A reconnaissance study was set up and data on precipitation, pan-evaporation, ground water levels and river water levels were collected to study the flow characteristics and storage of the Bika catchment, a small subcatchment of the Kapuas river on West-Kalimantan, Indonesia. This research contributes to the understanding of the hydrological interactions between wetlands, peat areas and rivers.
Hydro(geo)logical flow characteristics of the Bika catchment, a subcatchment of the Kapuas river, Indonesia A reconnaissance study
Supervisors: Roel Dijksma (WUR), Henny van Lanen (WUR), Gusti Anshari (UNTAN)

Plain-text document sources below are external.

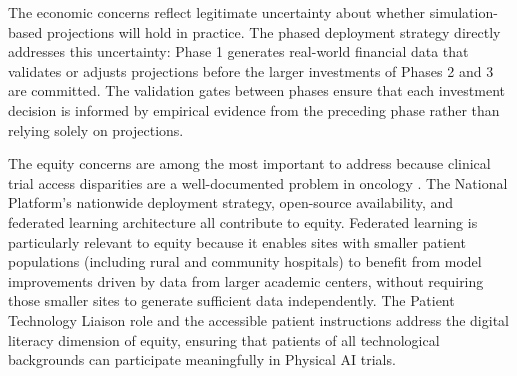The economic concerns reflect legitimate uncertainty about whether simulation-
based projections will hold in practice. The phased deployment strategy
directly addresses this uncertainty: Phase 1 generates real-world financial
data that validates or adjusts projections before the larger investments of
Phases 2 and 3 are committed. The validation gates between phases ensure that
each investment decision is informed by empirical evidence from the preceding
phase rather than relying solely on projections.

The equity concerns are among the most important to address because clinical
trial access disparities are a well-documented problem in oncology
\cite{nci-clinical-trials}. The National Platform's nationwide deployment
strategy, open-source availability, and federated learning architecture all
contribute to equity. Federated learning is particularly relevant to equity
because it enables sites with smaller patient populations (including rural and
community hospitals) to benefit from model improvements driven by data from
larger academic centers, without requiring those smaller sites to generate
sufficient data independently. The Patient Technology Liaison role and the
accessible patient instructions \cite{patient-instructions-paper} address the
digital literacy dimension of equity, ensuring that patients of all
technological backgrounds can participate meaningfully in Physical AI trials.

In the Bika catchment, a small subcatchment of the Kapuas river in Indonesia, the hydro(geo)logical flow characteristics and water balance have been studied. The Kapuas river stretches over 1100 km and is the world's longest river on an island. Very few studies have focussed on the hydrology of peatland forests and even fewer on the peatlands in the Kapuas basin. A field reconnaissance took place to select an accessible, forested, peatland area as a small catchment, representative for the Kapuas basin. This research contributes to the understanding of the hydrological interactions between wetlands, peat areas and rivers. Based on the criteria, the Bika catchment was selected as the most representative subcatchment. From September 16th until December 16th 2013 a field campaign was set up to collect data on precipitation, pan-evaporation, ground water levels and river water levels. Spatial distribution of precipitation was measured by 10 rain gauges and interpolated by IDW. Actual evapotranspiration is calculated from pan-evaporation, whereas ground water levels were monitored by piezometers. The discharge of the river is derived by measuring the streambed profile at several locations, water level and velocity measurements. The Q-h relation showed a hysteresis loop, with both high and low discharges for high water levels, due to the backwater influence of the Kapuas on the Bika. From these data the water balance was calculated, with a precipitation amount of 823 mm, actual evapotranspiration of 239 mm and a total discharge of 776 mm, resulting in a storage change of -192 mm over the period from October 19th until December 14th 2013. The spatial variability in precipitation was high, ranging from 8.8 mm to 109.9 mm for December 9th – 11th, resulting in a possible deviation in the total precipitation amount. Also actual evapotranspiration and total discharge were overestimated due to the spatial variability in the area. Ground water levels, as well as upstream river water levels and visual observations, showed that the area was storing water instead of the negative storage change calculated with the water balance. Storage not only occurred in the soil, but also large areas of forest flooded during high river water levels, with water levels up to 1 m and more in the forest. The areas along the Bika formed large inundation areas to store the water in the Bika catchment.